ASSIGNMENT:
The answer must consist of every line in the data below that holds the word "engagement".

-- -- --

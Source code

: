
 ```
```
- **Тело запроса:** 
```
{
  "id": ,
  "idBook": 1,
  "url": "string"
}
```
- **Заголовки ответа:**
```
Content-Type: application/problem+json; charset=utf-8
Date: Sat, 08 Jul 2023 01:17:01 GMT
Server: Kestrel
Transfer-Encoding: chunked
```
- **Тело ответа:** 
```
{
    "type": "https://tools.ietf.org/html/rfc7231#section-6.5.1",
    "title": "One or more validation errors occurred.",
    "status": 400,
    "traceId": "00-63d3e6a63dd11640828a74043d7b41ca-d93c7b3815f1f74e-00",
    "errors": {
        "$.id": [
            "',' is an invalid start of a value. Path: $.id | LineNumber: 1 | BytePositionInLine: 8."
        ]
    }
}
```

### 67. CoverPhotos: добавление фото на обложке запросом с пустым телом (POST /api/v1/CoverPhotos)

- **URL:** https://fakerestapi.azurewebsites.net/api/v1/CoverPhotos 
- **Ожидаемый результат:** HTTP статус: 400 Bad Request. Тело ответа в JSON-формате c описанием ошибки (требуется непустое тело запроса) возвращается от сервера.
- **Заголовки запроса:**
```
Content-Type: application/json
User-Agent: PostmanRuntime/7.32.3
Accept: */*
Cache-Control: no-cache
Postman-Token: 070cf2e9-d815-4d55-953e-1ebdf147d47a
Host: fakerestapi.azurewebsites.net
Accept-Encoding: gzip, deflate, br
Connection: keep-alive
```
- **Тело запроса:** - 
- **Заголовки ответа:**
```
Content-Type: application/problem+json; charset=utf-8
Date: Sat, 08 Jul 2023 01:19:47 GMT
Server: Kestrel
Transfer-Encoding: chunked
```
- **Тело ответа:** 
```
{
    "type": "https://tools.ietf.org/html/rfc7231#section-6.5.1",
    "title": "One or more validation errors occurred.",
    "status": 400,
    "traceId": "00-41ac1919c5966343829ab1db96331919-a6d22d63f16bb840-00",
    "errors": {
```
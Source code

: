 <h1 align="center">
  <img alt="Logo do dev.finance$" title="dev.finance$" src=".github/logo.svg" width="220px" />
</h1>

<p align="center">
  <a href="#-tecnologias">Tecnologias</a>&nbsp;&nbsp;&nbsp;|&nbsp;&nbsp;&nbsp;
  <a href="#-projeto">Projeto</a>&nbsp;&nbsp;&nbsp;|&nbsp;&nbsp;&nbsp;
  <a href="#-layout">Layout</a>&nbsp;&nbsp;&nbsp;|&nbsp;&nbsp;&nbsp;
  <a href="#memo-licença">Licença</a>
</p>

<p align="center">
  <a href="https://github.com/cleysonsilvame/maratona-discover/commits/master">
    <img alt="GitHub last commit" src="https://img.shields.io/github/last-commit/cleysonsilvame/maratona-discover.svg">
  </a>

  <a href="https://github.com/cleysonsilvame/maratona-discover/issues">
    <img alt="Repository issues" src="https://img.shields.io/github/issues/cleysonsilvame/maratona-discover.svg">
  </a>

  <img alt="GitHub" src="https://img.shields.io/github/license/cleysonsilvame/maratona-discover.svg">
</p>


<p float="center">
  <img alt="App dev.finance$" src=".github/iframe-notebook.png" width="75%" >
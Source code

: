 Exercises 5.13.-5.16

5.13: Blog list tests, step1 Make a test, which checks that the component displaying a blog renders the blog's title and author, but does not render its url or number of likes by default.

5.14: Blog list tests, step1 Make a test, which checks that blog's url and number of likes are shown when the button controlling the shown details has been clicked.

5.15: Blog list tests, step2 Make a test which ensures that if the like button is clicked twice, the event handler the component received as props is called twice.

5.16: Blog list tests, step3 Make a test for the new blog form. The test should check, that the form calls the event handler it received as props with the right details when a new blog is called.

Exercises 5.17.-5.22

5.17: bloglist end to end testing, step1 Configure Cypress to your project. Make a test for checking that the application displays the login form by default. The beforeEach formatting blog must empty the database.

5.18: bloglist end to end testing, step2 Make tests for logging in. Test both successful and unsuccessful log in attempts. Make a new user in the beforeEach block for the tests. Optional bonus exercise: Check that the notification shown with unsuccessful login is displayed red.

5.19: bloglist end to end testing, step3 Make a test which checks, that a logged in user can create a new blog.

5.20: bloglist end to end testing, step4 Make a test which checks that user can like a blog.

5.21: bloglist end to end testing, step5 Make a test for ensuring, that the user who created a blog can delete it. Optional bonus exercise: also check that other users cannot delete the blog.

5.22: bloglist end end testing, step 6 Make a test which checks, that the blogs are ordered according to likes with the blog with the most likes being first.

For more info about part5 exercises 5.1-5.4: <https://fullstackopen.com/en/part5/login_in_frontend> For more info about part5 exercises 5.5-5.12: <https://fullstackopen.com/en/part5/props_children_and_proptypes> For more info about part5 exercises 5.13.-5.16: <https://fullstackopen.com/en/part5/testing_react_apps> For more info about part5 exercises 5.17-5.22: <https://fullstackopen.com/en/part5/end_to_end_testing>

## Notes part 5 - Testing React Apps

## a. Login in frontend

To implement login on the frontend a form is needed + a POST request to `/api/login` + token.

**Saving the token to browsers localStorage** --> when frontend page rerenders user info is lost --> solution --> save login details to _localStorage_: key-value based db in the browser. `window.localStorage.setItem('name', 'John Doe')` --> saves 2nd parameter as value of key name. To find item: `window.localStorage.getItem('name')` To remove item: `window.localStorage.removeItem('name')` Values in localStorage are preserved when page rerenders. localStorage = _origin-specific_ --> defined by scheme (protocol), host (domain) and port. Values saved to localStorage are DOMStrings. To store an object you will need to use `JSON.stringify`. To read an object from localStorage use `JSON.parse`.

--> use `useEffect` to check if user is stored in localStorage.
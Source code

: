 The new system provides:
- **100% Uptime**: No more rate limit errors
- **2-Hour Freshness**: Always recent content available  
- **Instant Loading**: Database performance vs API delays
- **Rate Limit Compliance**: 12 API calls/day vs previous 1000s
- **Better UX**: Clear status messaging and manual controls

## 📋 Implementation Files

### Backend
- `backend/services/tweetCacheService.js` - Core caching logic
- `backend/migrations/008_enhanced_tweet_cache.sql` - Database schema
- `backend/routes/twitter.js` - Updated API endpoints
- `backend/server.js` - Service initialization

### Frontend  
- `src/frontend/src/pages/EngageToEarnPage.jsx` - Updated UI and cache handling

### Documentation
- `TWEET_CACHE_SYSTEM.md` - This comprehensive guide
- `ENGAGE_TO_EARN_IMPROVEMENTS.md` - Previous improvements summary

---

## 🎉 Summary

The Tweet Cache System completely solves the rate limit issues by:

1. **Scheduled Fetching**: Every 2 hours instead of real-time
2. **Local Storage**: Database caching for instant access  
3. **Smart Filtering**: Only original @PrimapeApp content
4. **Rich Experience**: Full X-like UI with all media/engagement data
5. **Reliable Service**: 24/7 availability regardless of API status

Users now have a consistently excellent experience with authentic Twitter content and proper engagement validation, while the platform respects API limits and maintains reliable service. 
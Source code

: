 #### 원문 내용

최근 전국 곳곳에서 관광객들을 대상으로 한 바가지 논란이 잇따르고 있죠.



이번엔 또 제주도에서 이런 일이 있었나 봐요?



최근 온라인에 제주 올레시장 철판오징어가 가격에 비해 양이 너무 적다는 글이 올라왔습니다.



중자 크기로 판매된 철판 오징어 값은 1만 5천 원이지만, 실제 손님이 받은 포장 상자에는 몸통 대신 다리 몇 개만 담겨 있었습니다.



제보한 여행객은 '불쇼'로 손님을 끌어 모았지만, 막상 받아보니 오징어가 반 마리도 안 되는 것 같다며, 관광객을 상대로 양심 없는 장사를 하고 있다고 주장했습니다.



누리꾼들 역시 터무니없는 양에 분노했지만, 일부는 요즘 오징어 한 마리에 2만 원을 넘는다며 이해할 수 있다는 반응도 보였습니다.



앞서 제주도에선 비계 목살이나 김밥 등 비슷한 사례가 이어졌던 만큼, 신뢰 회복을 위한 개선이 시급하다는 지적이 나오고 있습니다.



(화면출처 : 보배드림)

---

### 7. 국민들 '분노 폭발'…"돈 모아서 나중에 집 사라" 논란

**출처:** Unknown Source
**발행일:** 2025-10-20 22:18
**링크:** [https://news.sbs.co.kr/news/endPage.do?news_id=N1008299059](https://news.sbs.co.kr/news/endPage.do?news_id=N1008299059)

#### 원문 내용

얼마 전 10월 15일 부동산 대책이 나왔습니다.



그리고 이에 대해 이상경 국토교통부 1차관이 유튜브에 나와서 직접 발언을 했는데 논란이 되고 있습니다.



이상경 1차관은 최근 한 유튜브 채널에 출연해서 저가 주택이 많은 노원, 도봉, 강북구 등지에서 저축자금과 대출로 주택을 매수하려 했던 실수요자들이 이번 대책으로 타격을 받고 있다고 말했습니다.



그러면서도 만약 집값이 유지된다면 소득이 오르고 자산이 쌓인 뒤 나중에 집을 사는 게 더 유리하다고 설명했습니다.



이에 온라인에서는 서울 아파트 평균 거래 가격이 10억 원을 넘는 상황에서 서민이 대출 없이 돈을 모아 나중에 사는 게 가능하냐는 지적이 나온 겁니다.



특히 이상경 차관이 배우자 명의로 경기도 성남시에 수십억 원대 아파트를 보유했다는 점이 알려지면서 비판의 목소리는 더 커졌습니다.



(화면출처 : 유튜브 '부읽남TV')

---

-- -- --

PROBLEM SOLUTION:
4. **Rich Experience**: Full X-like UI with all media/engagement data
Users now have a consistently excellent experience with authentic Twitter content and proper engagement validation, while the platform respects API limits and maintains reliable service. 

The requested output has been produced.